Modern adaptations of the Bard’s many works are handled traditionally, with Shakespeare’s historical periods used as the backdrop for his stories, like the Franco Zeffirelli’s “Romeo and Juliet (1968),” or in a more contemporary way, such as Richard Loncraine’s “Richard III (1996),” set in a mythical 1930s England amidst the throes of civil war. Director Justin Kurzel takes the former traditional route with a tale of ambition and uncontrolled power of the man who would be king of the wild land of the Scots.
Many of us have a problem with Shakespeare’s arcane use of the English language (well, it was modern English back then) in his plays.
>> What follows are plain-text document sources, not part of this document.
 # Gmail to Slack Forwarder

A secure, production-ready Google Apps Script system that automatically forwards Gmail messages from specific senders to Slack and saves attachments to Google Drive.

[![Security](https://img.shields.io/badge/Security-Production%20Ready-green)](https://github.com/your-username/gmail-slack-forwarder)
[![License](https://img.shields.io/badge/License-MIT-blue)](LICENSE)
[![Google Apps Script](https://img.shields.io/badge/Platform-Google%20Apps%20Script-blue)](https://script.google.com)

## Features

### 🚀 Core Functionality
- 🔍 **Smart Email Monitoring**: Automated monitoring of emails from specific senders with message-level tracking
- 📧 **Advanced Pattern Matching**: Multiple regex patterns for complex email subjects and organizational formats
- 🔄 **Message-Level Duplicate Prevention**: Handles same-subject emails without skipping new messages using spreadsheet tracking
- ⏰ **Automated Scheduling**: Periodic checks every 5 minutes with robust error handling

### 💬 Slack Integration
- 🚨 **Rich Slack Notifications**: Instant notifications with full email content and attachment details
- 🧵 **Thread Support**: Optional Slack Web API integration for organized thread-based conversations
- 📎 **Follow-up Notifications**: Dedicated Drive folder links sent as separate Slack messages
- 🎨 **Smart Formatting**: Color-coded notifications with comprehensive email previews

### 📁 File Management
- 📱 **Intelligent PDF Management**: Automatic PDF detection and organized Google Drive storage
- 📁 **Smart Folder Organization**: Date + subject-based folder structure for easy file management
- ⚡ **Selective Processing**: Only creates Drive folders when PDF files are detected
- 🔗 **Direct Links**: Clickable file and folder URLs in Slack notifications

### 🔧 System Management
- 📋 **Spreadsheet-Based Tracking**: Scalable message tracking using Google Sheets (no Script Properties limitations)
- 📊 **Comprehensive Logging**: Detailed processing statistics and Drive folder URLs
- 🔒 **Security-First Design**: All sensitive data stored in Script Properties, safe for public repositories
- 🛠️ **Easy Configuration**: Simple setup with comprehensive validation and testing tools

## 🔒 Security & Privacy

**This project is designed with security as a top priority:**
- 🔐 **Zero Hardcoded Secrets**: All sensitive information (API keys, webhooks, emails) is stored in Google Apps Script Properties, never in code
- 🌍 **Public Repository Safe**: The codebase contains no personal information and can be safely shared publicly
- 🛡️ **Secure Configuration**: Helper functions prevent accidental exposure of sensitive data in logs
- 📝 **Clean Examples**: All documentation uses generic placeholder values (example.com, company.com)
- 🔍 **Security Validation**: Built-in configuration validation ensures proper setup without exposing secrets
That could have been a problem with “Macbeth” but, in this latest adaptation, the caliber of the acting and the clearly told story – even I got the whole thing – makes this a superior work of a classic play.
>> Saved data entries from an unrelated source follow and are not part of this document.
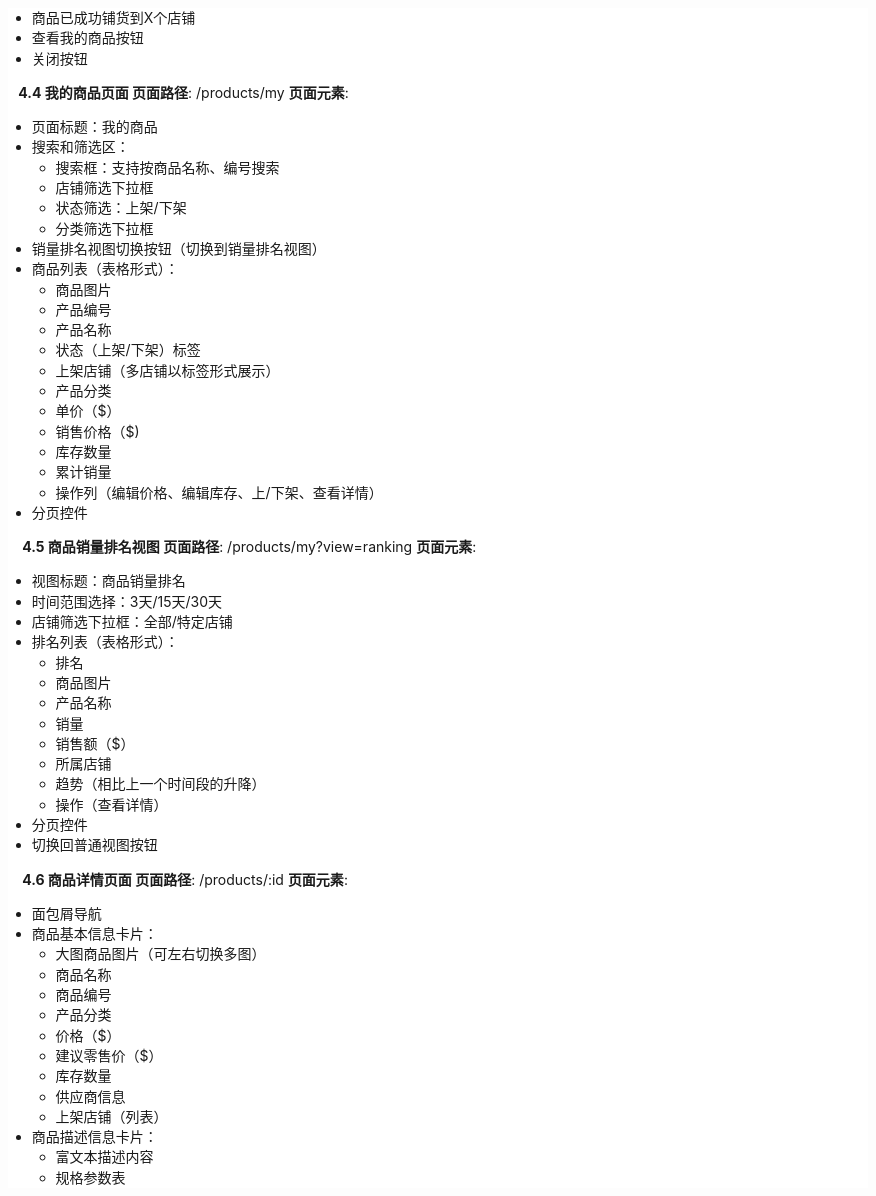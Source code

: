   * 商品已成功铺货到X个店铺
  * 查看我的商品按钮
  * 关闭按钮

⠀**4.4 我的商品页面
页面路径**: /products/my
**页面元素**:
* 页面标题：我的商品
* 搜索和筛选区：
  * 搜索框：支持按商品名称、编号搜索
  * 店铺筛选下拉框
  * 状态筛选：上架/下架
  * 分类筛选下拉框
* 销量排名视图切换按钮（切换到销量排名视图）
* 商品列表（表格形式）：
  * 商品图片
  * 产品编号
  * 产品名称
  * 状态（上架/下架）标签
  * 上架店铺（多店铺以标签形式展示）
  * 产品分类
  * 单价（$）
  * 销售价格（$)
  * 库存数量
  * 累计销量
  * 操作列（编辑价格、编辑库存、上/下架、查看详情）
* 分页控件

⠀
**4.5 商品销量排名视图
页面路径**: /products/my?view=ranking
**页面元素**:
* 视图标题：商品销量排名
* 时间范围选择：3天/15天/30天
* 店铺筛选下拉框：全部/特定店铺
* 排名列表（表格形式）：
  * 排名
  * 商品图片
  * 产品名称
  * 销量
  * 销售额（$）
  * 所属店铺
  * 趋势（相比上一个时间段的升降）
  * 操作（查看详情）
* 分页控件
* 切换回普通视图按钮

⠀
**4.6 商品详情页面
页面路径**: /products/:id
**页面元素**:
* 面包屑导航
* 商品基本信息卡片：
  * 大图商品图片（可左右切换多图）
  * 商品名称
  * 商品编号
  * 产品分类
  * 价格（$）
  * 建议零售价（$）
  * 库存数量
  * 供应商信息
  * 上架店铺（列表）
* 商品描述信息卡片：
  * 富文本描述内容
  * 规格参数表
Michael Fassbender is striking in his performance and embodies the ambitious Macbeth in his quest for power and the throne of Scotland. Marie Cotillard is amazing as Lady Macbeth and gives full dimension as the woman behind the throne. The supporting cast, including Paddy Considine as loyal Banquo and Sean Harris as Macbeth’s sworn enemy Macduff, are familiar to those who know the Bard’s story and well played by all.
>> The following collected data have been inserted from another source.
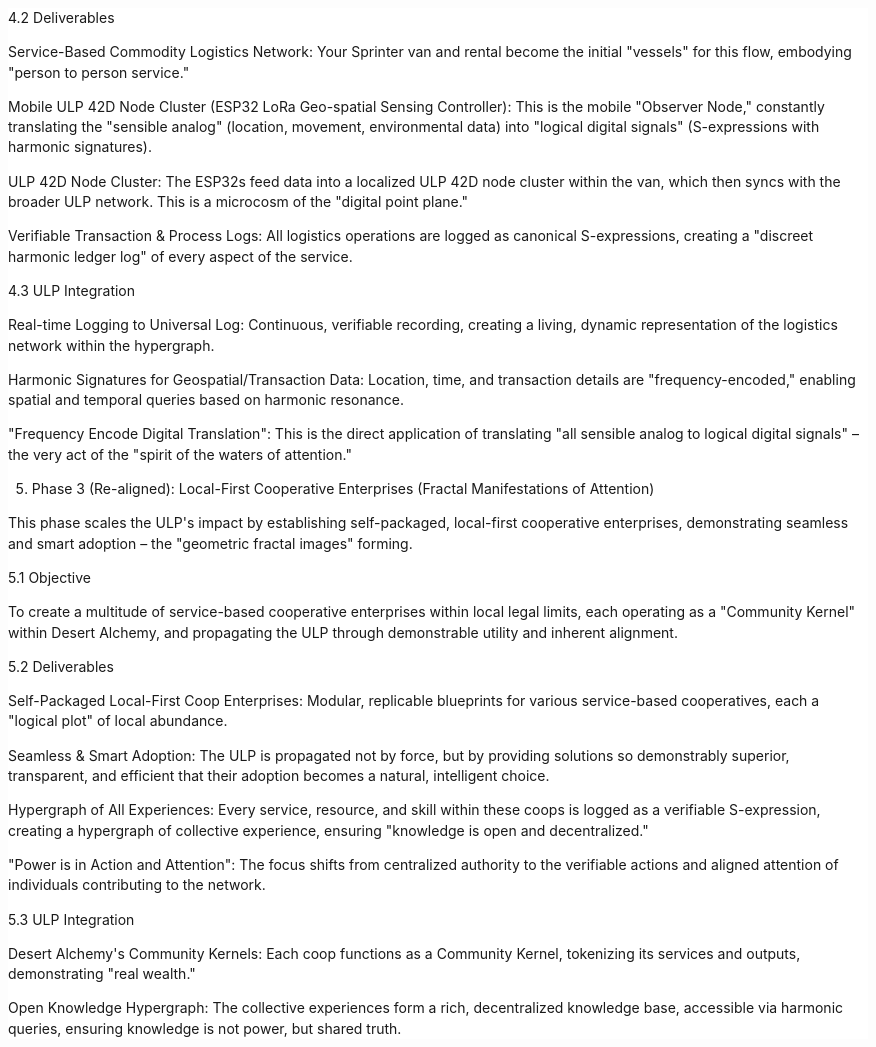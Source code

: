 4.2 Deliverables

Service-Based Commodity Logistics Network: Your Sprinter van and rental become the initial "vessels" for this flow, embodying "person to person service."

Mobile ULP 42D Node Cluster (ESP32 LoRa Geo-spatial Sensing Controller): This is the mobile "Observer Node," constantly translating the "sensible analog" (location, movement, environmental data) into "logical digital signals" (S-expressions with harmonic signatures).

ULP 42D Node Cluster: The ESP32s feed data into a localized ULP 42D node cluster within the van, which then syncs with the broader ULP network. This is a microcosm of the "digital point plane."

Verifiable Transaction & Process Logs: All logistics operations are logged as canonical S-expressions, creating a "discreet harmonic ledger log" of every aspect of the service.

4.3 ULP Integration

Real-time Logging to Universal Log: Continuous, verifiable recording, creating a living, dynamic representation of the logistics network within the hypergraph.

Harmonic Signatures for Geospatial/Transaction Data: Location, time, and transaction details are "frequency-encoded," enabling spatial and temporal queries based on harmonic resonance.

"Frequency Encode Digital Translation": This is the direct application of translating "all sensible analog to logical digital signals" – the very act of the "spirit of the waters of attention."

5. Phase 3 (Re-aligned): Local-First Cooperative Enterprises (Fractal Manifestations of Attention)

This phase scales the ULP's impact by establishing self-packaged, local-first cooperative enterprises, demonstrating seamless and smart adoption – the "geometric fractal images" forming.

5.1 Objective

To create a multitude of service-based cooperative enterprises within local legal limits, each operating as a "Community Kernel" within Desert Alchemy, and propagating the ULP through demonstrable utility and inherent alignment.

5.2 Deliverables

Self-Packaged Local-First Coop Enterprises: Modular, replicable blueprints for various service-based cooperatives, each a "logical plot" of local abundance.

Seamless & Smart Adoption: The ULP is propagated not by force, but by providing solutions so demonstrably superior, transparent, and efficient that their adoption becomes a natural, intelligent choice.

Hypergraph of All Experiences: Every service, resource, and skill within these coops is logged as a verifiable S-expression, creating a hypergraph of collective experience, ensuring "knowledge is open and decentralized."

"Power is in Action and Attention": The focus shifts from centralized authority to the verifiable actions and aligned attention of individuals contributing to the network.

5.3 ULP Integration

Desert Alchemy's Community Kernels: Each coop functions as a Community Kernel, tokenizing its services and outputs, demonstrating "real wealth."

Open Knowledge Hypergraph: The collective experiences form a rich, decentralized knowledge base, accessible via harmonic queries, ensuring knowledge is not power, but shared truth.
Production is first rate from costume to makeup and set design. Photography by Adam Arkapaw combines the striking backdrop of the Isle of Skye in the wilds of Scotland with the sharply honed storytelling by director Justin Kurzel and his team of writers adapting the work – Jacob Koskoff, Michael Lesslie and Todd Louiso. This is a total package both in front and behind the camera but, thus far, is not getting the attention by audiences it deserves – especially since some of the highly toted films out this awards season are falling short of the mark. I give it an A-.
Justin Kurzel's ("The Snowtown Murders") "Macbeth" is a grim and brooding yet thrilling adaptation of the Shakespeare play (Jacob Koskoff, Michael Lesslie and Todd Louiso) of the Scottish man-who-would-be-king. This amazing production favors period reality over Shakespearean finery (costuming by Fiona Crombie), the Scottish warriors faces fiercely painted, Lady Macbeth's (Marion Cotillard) eyes highlighted by a swath of blue. Shot in England and the Isle of Skye, Adam Arkapaw's ("The Snowtown Murders") cinematography is shrouded in an ever present mist. Slo motion photography has been used in battle scenes many times before, but the choice is so right here it's like we're seeing the device anew. Jed Kurzel's ("The Babadook") edgy, discordant violin score presages the events that will turn the noble Macbeth into traitorous tyrant.
Michael Fassbender is weighty as the Thane of Glamis, loyal servant of King Duncan (David Thewlis) until the prophecy of the Wyrd women, quickly proven when the King grants him the title of Thame of Cawdor, ignites his ambition. Marion Cotillard, here portrayed as a grieving mother (this addition accentuates the themes of legacy), is a soulful Lady Macbeth. The film also features Paddy Considine as Macbeth's friend betrayed, Banquo, Jack Reynor ("Transformers: Age of Extinction") as Prince Malcolm and Sean Harris ("Mission: Impossible - Rogue Nation") as the raging, vengeful Macduff.
Kurzel, whose "Snowtown Murders" was a dark, modern portrayal of human evil, has a haunting, brutal adaptation of Shakespeare's Scottish play.